HOW TO COMPLETE THIS TASK – Keeping pictures out of the copy, restate each record word for word.

[Recorded data]
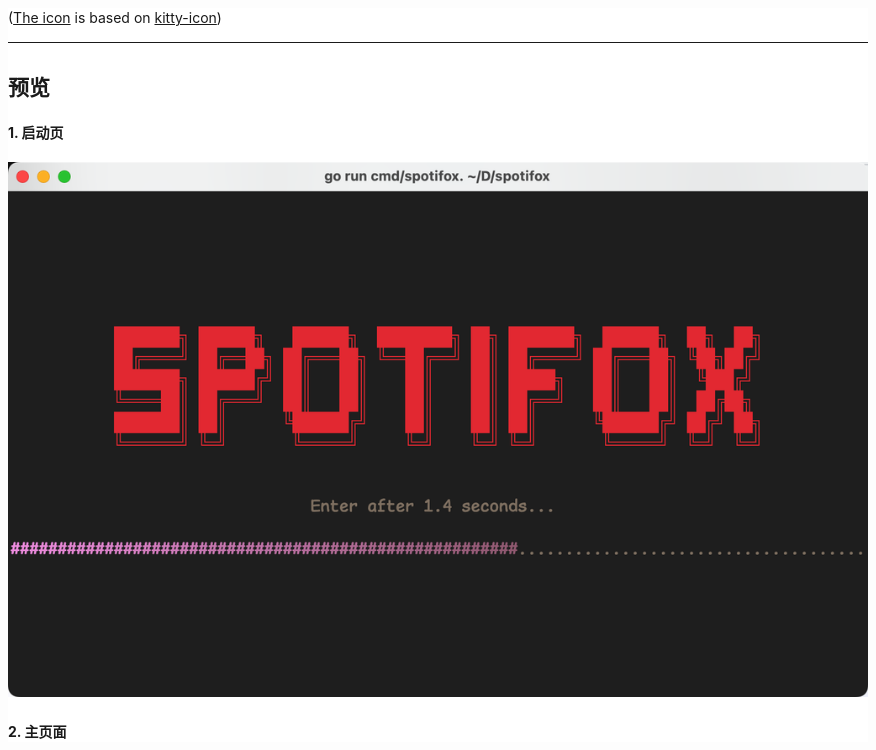 ([The icon](https://github.com/go-musicfox/go-musicfox-icon) is based on [kitty-icon](https://github.com/DinkDonk/kitty-icon))

------------------------------

## 预览

#### 1. 启动页

![startup](previews/startup.png)

#### 2. 主页面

RESULT BELOW –
 ([The icon](https://github.com/go-musicfox/go-musicfox-icon) is based on [kitty-icon](https://github.com/DinkDonk/kitty-icon))

------------------------------

## 预览

#### 1. 启动页

![startup](previews/startup.png)

#### 2. 主页面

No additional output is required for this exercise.